(CT) Derek Rishmawy–Is Gospel Amnesia Creating a Third Great Schism?

Historically, schisms have been rather public, bloody things. This was clearly the case when the church split between East and West. Even though some hope of reconciliation was on the table at various points, excommunications had been traded, Crusades had happened, and everybody knew the two or three theological disputes that needed settling. Roughly the same thing could be said of the split between Protestants and Roman Catholics. Following a number of bloody wars, mutual persecutions, and martyrdoms, the results were different communions, confessional documents, and other marks of separation.

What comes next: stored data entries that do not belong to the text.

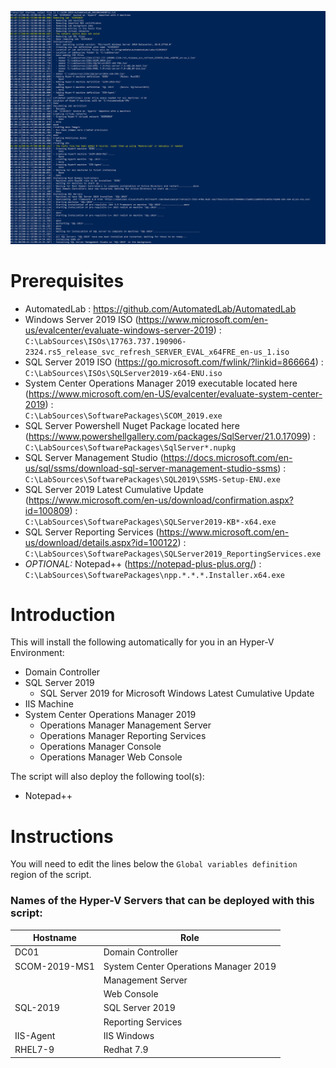 ![SCOM 2019 Automated Lab](/media/git-guidance/automated-lab-scom-2019.png)

# Prerequisites
 - AutomatedLab : https://github.com/AutomatedLab/AutomatedLab
 - Windows Server 2019 ISO (https://www.microsoft.com/en-us/evalcenter/evaluate-windows-server-2019) : \
   `C:\LabSources\ISOs\17763.737.190906-2324.rs5_release_svc_refresh_SERVER_EVAL_x64FRE_en-us_1.iso`
 - SQL Server 2019 ISO (https://go.microsoft.com/fwlink/?linkid=866664) : \
   `C:\LabSources\ISOs\SQLServer2019-x64-ENU.iso`
 - System Center Operations Manager 2019 executable located here (https://www.microsoft.com/en-US/evalcenter/evaluate-system-center-2019) : \
   `C:\LabSources\SoftwarePackages\SCOM_2019.exe`
 - SQL Server Powershell Nuget Package located here (https://www.powershellgallery.com/packages/SqlServer/21.0.17099) : \
   `C:\LabSources\SoftwarePackages\SqlServer*.nupkg`
 - SQL Server Management Studio (https://docs.microsoft.com/en-us/sql/ssms/download-sql-server-management-studio-ssms) : \
   `C:\LabSources\SoftwarePackages\SQL2019\SSMS-Setup-ENU.exe`
 - SQL Server 2019 Latest Cumulative Update (https://www.microsoft.com/en-us/download/confirmation.aspx?id=100809) : \
   `C:\LabSources\SoftwarePackages\SQLServer2019-KB*-x64.exe`
 - SQL Server Reporting Services (https://www.microsoft.com/en-us/download/details.aspx?id=100122) : \
   `C:\LabSources\SoftwarePackages\SQLServer2019_ReportingServices.exe`
 - *OPTIONAL:* Notepad++ (https://notepad-plus-plus.org/) : \
   `C:\LabSources\SoftwarePackages\npp.*.*.*.Installer.x64.exe`

# Introduction
This will install the following automatically for you in an Hyper-V Environment:
 - Domain Controller
 - SQL Server 2019
   - SQL Server 2019 for Microsoft Windows Latest Cumulative Update
 - IIS Machine
 - System Center Operations Manager 2019
   - Operations Manager Management Server
   - Operations Manager Reporting Services
   - Operations Manager Console
   - Operations Manager Web Console

The script will also deploy the following tool(s):
 - Notepad++

# Instructions
You will need to edit the lines below the `Global variables definition` region of the script.

### Names of the Hyper-V Servers that can be deployed with this script:
Hostname | Role
------------ | -------------
DC01 | Domain Controller
SCOM-2019-MS1 | System Center Operations Manager 2019
&nbsp; | Management Server
&nbsp; | Web Console
SQL-2019 | SQL Server 2019
&nbsp; | Reporting Services
IIS-Agent | IIS Windows
RHEL7-9 | Redhat 7.9
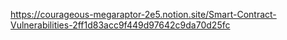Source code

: https://courageous-megaraptor-2e5.notion.site/Smart-Contract-Vulnerabilities-2ff1d83acc9f449d97642c9da70d25fc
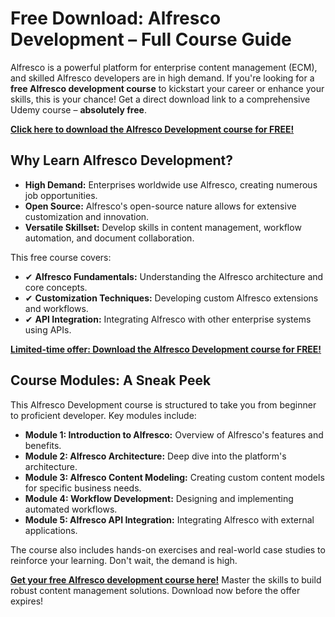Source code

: # Free Download: Alfresco Development – Full Course Guide

Alfresco is a powerful platform for enterprise content management (ECM), and skilled Alfresco developers are in high demand. If you're looking for a **free Alfresco development course** to kickstart your career or enhance your skills, this is your chance! Get a direct download link to a comprehensive Udemy course – **absolutely free**.

[**Click here to download the Alfresco Development course for FREE!**](https://udemywork.com/alfresco-development)

## Why Learn Alfresco Development?

*   **High Demand:** Enterprises worldwide use Alfresco, creating numerous job opportunities.
*   **Open Source:** Alfresco's open-source nature allows for extensive customization and innovation.
*   **Versatile Skillset:** Develop skills in content management, workflow automation, and document collaboration.

This free course covers:

*   ✔ **Alfresco Fundamentals:** Understanding the Alfresco architecture and core concepts.
*   ✔ **Customization Techniques:** Developing custom Alfresco extensions and workflows.
*   ✔ **API Integration:** Integrating Alfresco with other enterprise systems using APIs.

[**Limited-time offer: Download the Alfresco Development course for FREE!**](https://udemywork.com/alfresco-development)

## Course Modules: A Sneak Peek

This Alfresco Development course is structured to take you from beginner to proficient developer. Key modules include:

*   **Module 1: Introduction to Alfresco:** Overview of Alfresco's features and benefits.
*   **Module 2: Alfresco Architecture:** Deep dive into the platform's architecture.
*   **Module 3: Alfresco Content Modeling:** Creating custom content models for specific business needs.
*   **Module 4: Workflow Development:** Designing and implementing automated workflows.
*   **Module 5: Alfresco API Integration:** Integrating Alfresco with external applications.

The course also includes hands-on exercises and real-world case studies to reinforce your learning. Don't wait, the demand is high.

[**Get your free Alfresco development course here!**](https://udemywork.com/alfresco-development) Master the skills to build robust content management solutions. Download now before the offer expires!
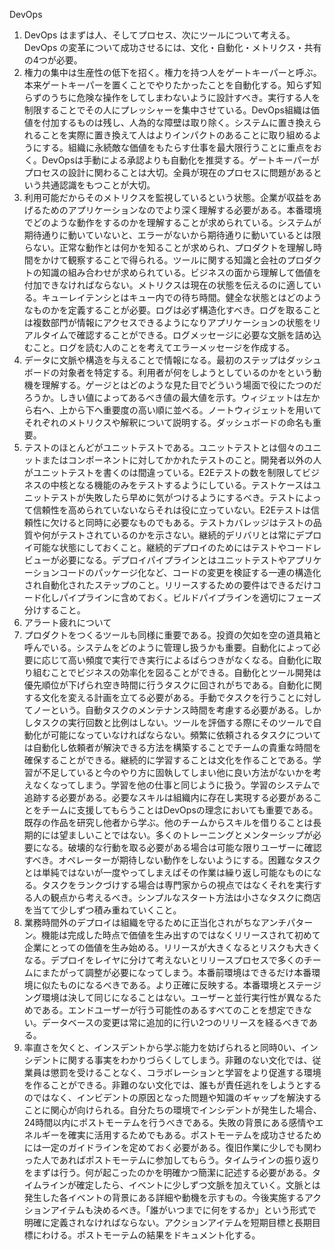 DevOps


1. DevOps はまずは人、そしてプロセス、次にツールについて考える。DevOps の変革について成功させるには、文化・自動化・メトリクス・共有の4つが必要。
2. 権力の集中は生産性の低下を招く。権力を持つ人をゲートキーパーと呼ぶ。本来ゲートキーパーを置くことでやりたかったことを自動化する。知らず知らずのうちに危険な操作をしてしまわないように設計すべき。実行する人を制限することでその人にプレッシャーを集中させている。DevOps組織は価値を付加するものは残し、人為的な障壁は取り除く。システムに置き換えられることを実際に置き換えて人はよりインパクトのあることに取り組めるようにする。組織に永続敵な価値をもたらす仕事を最大限行うことに重点をおく。DevOpsは手動による承認よりも自動化を推奨する。ゲートキーパーがプロセスの設計に関わることは大切。全員が現在のプロセスに問題があるという共通認識をもつことが大切。
3. 利用可能だからそのメトリクスを監視しているという状態。企業が収益をあげるためのアプリケーションなのでより深く理解する必要がある。本番環境でどのような動作をするのかを理解することが求められている。システムが期待通りに動いていないと、エラーがないから期待通りに動いているとは限らない。正常な動作とは何かを知ることが求められ、プロダクトを理解し時間をかけて観察することで得られる。ツールに関する知識と会社のプロダクトの知識の組み合わせが求められている。ビジネスの面から理解して価値を付加できなければならない。メトリクスは現在の状態を伝えるのに適している。キューレイテンシとはキュー内での待ち時間。健全な状態とはどのようなものかを定義することが必要。ログは必ず構造化すべき。ログを取ることは複数部門が情報にアクセスできるようになりアプリケーションの状態をリアルタイムで確認することができる。ログメッセージに必要な文脈を詰め込むこと。ログを読む人のことを考えてエラーメッセージを作成する。
4. データに文脈や構造を与えることで情報になる。最初のステップはダッシュボードの対象者を特定する。利用者が何をしようとしているのかをという動機を理解する。ゲージとはどのような見た目でどういう場面で役にたつのだろうか。しきい値によってあるべき値の最大値を示す。ウィジェットは左から右へ、上から下へ重要度の高い順に並べる。ノートウィジェットを用いてそれぞれのメトリクスや解釈について説明する。ダッシュボードの命名も重要。
5. テストのほとんどがユニットテストである。ユニットテストとは個々のユニットまたはコンポーネントに対してかかれたテストのこと。開発者以外の人がユニットテストを書くのは間違っている。E2Eテストの数を制限してビジネスの中核となる機能のみをテストするようにしている。テストケースはユニットテストが失敗したら早めに気がつけるようにするべき。テストによって信頼性を高められていないならそれは役に立っていない。E2Eテストは信頼性に欠けると同時に必要なものでもある。テストカバレッジはテストの品質や何がテストされているのかを示さない。継続的デリバリとは常にデプロイ可能な状態にしておくこと。継続的デプロイのためにはテストやコードレビューが必要になる。デプロイパイプラインとはユニットテストやアプリケーションコードのパッケージ化など、コードの変更を検証する一連の構造化され自動化されたステップのこと。リリースするための要件はできるだけコード化しパイプラインに含めておく。ビルドパイプラインを適切にフェーズ分けすること。
6. アラート疲れについて
7. プロダクトをつくるツールも同様に重要である。投資の欠如を空の道具箱と呼んでいる。システムをどのように管理し扱うかも重要。自動化によって必要に応じて高い頻度で実行でき実行によるばらつきがなくなる。自動化に取り組むことでビジネスの効率化を図ることができる。自動化とツール開発は優先順位が下げられ空き時間に行うタスクに回されがちである。自動化に関する文化を変える計画を立てる必要がある。手動でタスクを行うことに対してノーという。自動タスクのメンテナンス時間を考慮する必要がある。しかしタスクの実行回数と比例はしない。ツールを評価する際にそのツールで自動化が可能になっていなければならない。頻繁に依頼されるタスクについては自動化し依頼者が解決できる方法を構築することでチームの貴重な時間を確保することができる。継続的に学習することは文化を作ることである。学習が不足していると今のやり方に固執してしまい他に良い方法がないかを考えなくなってしまう。学習を他の仕事と同じように扱う。学習のシステムで追跡する必要がある。必要なスキルは組織内に存在し実現する必要があることをチームに支援してもらうことはDevOpsの理念においても重要である。既存の作品を研究し他者から学ぶ。他のチームからスキルを借りることは長期的には望ましいことではない。多くのトレーニングとメンターシップが必要になる。破壊的な行動を取る必要がある場合は可能な限りユーザーに確認すべき。オペレーターが期待しない動作をしないようにする。困難なタスクとは単純ではないが一度やってしまえばその作業は繰り返し可能なものになる。タスクをランクづけする場合は専門家からの視点ではなくそれを実行する人の観点から考えるべき。シンプルなスタート方法は小さなタスクに商店を当てて少しずつ積み重ねていくこと。
8. 業務時間外のデプロイは組織を守るために正当化されがちなアンチパターン。機能は完成した時点で価値を生み出すのではなくリリースされて初めて企業にとっての価値を生み始める。リリースが大きくなるとリスクも大きくなる。デプロイをレイヤに分けて考えないとリリースプロセスで多くのチームにまたがって調整が必要になってしまう。本番前環境はできるだけ本番環境に似たものになるべきである。より正確に反映する。本番環境とステージング環境は決して同じになることはない。ユーザーと並行実行性が異なるためである。エンドユーザーが行う可能性のあるすべてのことを想定できない。データベースの変更は常に追加的に行い2つのリリースを経るべきである。
9. 率直さを欠くと、インスデントから学ぶ能力を妨げられると同時0い、インシデントに関する事実をわかりづらくしてしまう。非難のない文化では、従業員は懲罰を受けることなく、コラボレーションと学習をより促進する環境を作ることができる。非難のない文化では、誰もが責任逃れをしようとするのではなく、インビデントの原因となった問題や知識のギャップを解決することに関心が向けられる。自分たちの環境でインシデントが発生した場合、24時間以内にポストモーテムを行うべきである。失敗の背景にある感情やエネルギーを確実に活用するためでもある。ポストモーテムを成功させるためには一定のガイドラインを定めておく必要がある。復旧作業に少しでも関わった人であればポストモーテムに参加してもらう。タイムラインの振り返りをまずは行う。何が起こったのかを明確かつ簡潔に記述する必要がある。タイムラインが確定したら、イベントに少しずつ文脈を加えていく。文脈とは発生した各イベントの背景にある詳細や動機を示すもの。今後実施するアクションアイテムも決めるべき。「誰がいつまでに何をするか」という形式で明確に定義されなければならない。アクションアイテムを短期目標と長期目標にわける。ポストモーテムの結果をドキュメント化する。

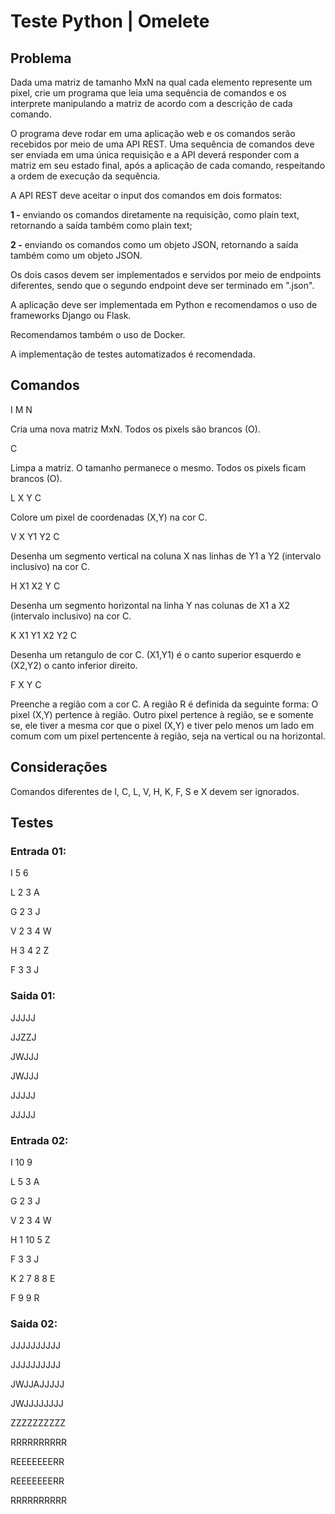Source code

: 
# Teste Python | Omelete


## Problema


Dada uma matriz de tamanho MxN na qual cada elemento represente um pixel, crie  um programa que leia uma sequência de comandos e os interprete manipulando a matriz de acordo com a descrição de cada comando.


O programa deve rodar em uma aplicação web e os comandos serão recebidos por meio de uma API REST.  Uma sequência de comandos deve ser enviada em uma única requisição e a API deverá responder com a matriz em seu estado final, após a aplicação de cada comando, respeitando a ordem de execução da sequência.


A API REST deve aceitar o input dos comandos em dois formatos:

**1 -** enviando os comandos diretamente na requisição, como plain text, retornando a saída também como plain text; 

**2 -** enviando os comandos como um objeto JSON, retornando a saída também como um objeto JSON.

Os dois casos devem ser implementados e servidos por meio de endpoints diferentes, sendo que o segundo endpoint deve ser terminado em ".json".

A aplicação deve ser implementada em Python e recomendamos o uso de frameworks Django ou Flask.

Recomendamos também o uso de Docker.

A implementação de testes automatizados é recomendada. 



## Comandos

I M N

Cria uma nova matriz MxN. Todos os pixels são brancos (O).

C

Limpa a matriz. O tamanho permanece o mesmo. Todos os pixels ficam brancos (O).

L X Y C

Colore um pixel de coordenadas (X,Y) na cor C.

V X Y1 Y2 C

Desenha um segmento vertical na coluna X nas linhas de Y1 a Y2 (intervalo inclusivo) na cor C.

H X1 X2 Y C

Desenha um segmento horizontal na linha Y nas colunas de X1 a X2 (intervalo inclusivo) na cor C.

K X1 Y1 X2 Y2 C

Desenha um retangulo de cor C. (X1,Y1) é o canto superior esquerdo e (X2,Y2) o canto inferior direito.

F X Y C

Preenche a região com a cor C. A região R é definida da seguinte forma:
O pixel (X,Y) pertence à região. Outro pixel pertence à região, se e somente se, ele tiver a mesma cor que o pixel (X,Y) e tiver pelo menos um lado em comum com um pixel pertencente à região, seja na vertical ou na horizontal.

## Considerações

Comandos diferentes de I, C, L, V, H, K, F, S e X devem ser ignorados.

## Testes



### Entrada 01:

I 5 6

L 2 3 A

G 2 3 J

V 2 3 4 W

H 3 4 2 Z

F 3 3 J

### Saida 01:

JJJJJ

JJZZJ

JWJJJ

JWJJJ

JJJJJ

JJJJJ

### Entrada 02:

I 10 9

L 5 3 A

G 2 3 J

V 2 3 4 W

H 1 10 5 Z

F 3 3 J

K 2 7 8 8 E

F 9 9 R

### Saida 02:

JJJJJJJJJJ

JJJJJJJJJJ

JWJJAJJJJJ

JWJJJJJJJJ

ZZZZZZZZZZ

RRRRRRRRRR

REEEEEEERR

REEEEEEERR

RRRRRRRRRR
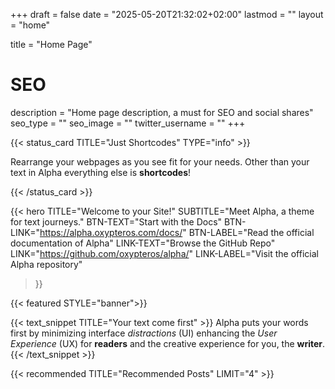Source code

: +++
draft = false
date = "2025-05-20T21:32:02+02:00"
lastmod = ""
layout = "home"

title = "Home Page"

# SEO
description = "Home page description, a must for SEO and social shares"
seo_type = ""
seo_image = ""
twitter_username = ""
+++

{{< status_card TITLE="Just Shortcodes" TYPE="info" >}}

Rearrange your webpages as you see fit for your needs. 
Other than your text in Alpha everything else is **shortcodes**!

{{< /status_card >}}

{{< hero 
  TITLE="Welcome to your Site!" 
  SUBTITLE="Meet Alpha, a theme for text journeys." 
  BTN-TEXT="Start with the Docs" 
  BTN-LINK="https://alpha.oxypteros.com/docs/" 
  BTN-LABEL="Read the official documentation of Alpha" 
  LINK-TEXT="Browse the GitHub Repo" 
  LINK="https://github.com/oxypteros/alpha/" 
  LINK-LABEL="Visit the official Alpha repository" 
>}}

{{< featured STYLE="banner">}}

{{< text_snippet TITLE="Your text come first" >}}
Alpha puts your words first by minimizing interface *distractions* (UI) enhancing the *User Experience* (UX) for **readers** and the creative experience for you, the **writer**. 
{{< /text_snippet >}}

{{< recommended TITLE="Recommended Posts" LIMIT="4" >}}

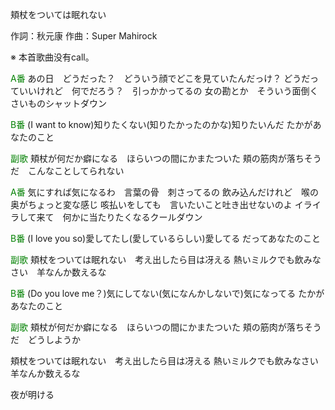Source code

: 頬杖をついては眠れない

作詞：秋元康
作曲：Super Mahirock

※ 本首歌曲没有call。 

<font color=green>A番</font>
あの日　どうだった？　どういう顔でどこを見ていたんだっけ？
どうだっていいけれど　何でだろう？　引っかかってるの
女の勘とか　そういう面倒くさいものシャットダウン

<font color=green>B番</font>
(I want to know)知りたくない(知りたかったのかな)知りたいんだ
たかがあなたのこと

<font color=green>副歌</font>
頬杖が何だか癖になる　ほらいつの間にかまたついた
頬の筋肉が落ちそうだ　こんなことしてられない

<font color=green>A番</font>
気にすれば気になるわ　言葉の骨　刺さってるの
飲み込んだけれど　喉の奥がちょっと変な感じ
咳払いをしても　言いたいこと吐き出せないのよ
イライラして来て　何かに当たりたくなるクールダウン

<font color=green>B番</font>
(I love you so)愛してたし(愛しているらしい)愛してる
だってあなたのこと

<font color=green>副歌</font>
頬杖をついては眠れない　考え出したら目は冴える
熱いミルクでも飲みなさい　羊なんか数えるな

<font color=green>B番</font>
(Do you love me？)気にしてない(気になんかしないで)気になってる
たかがあなたのこと

<font color=green>副歌</font>
頬杖が何だか癖になる　ほらいつの間にかまたついた
頬の筋肉が落ちそうだ　どうしようか

頬杖をついては眠れない　考え出したら目は冴える
熱いミルクでも飲みなさい　羊なんか数えるな

夜が明ける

In their recent book Deep Church Rising: The Third Schism and the Recovery of Christian Orthodoxy, Andrew Walker and Robin Parry argue that, unbeknownst to many, the Western church is in the midst of a third great schism. Unlike the last two, though, the split hasn’t resulted in a clear line between new denominations and old ones, but runs right through the various churches of the West. On one side stand those who affirm a broadly supernaturalist Christian orthodoxy embodied in the Nicene and Chalcedonian Creeds. And on the other, you find those who can at best recite the creeds with their fingers crossed. Having embraced the various presuppositions of Enlightenment and postmodern thinking, they are skeptical of supernatural claims and often doubt the very idea of objective truth.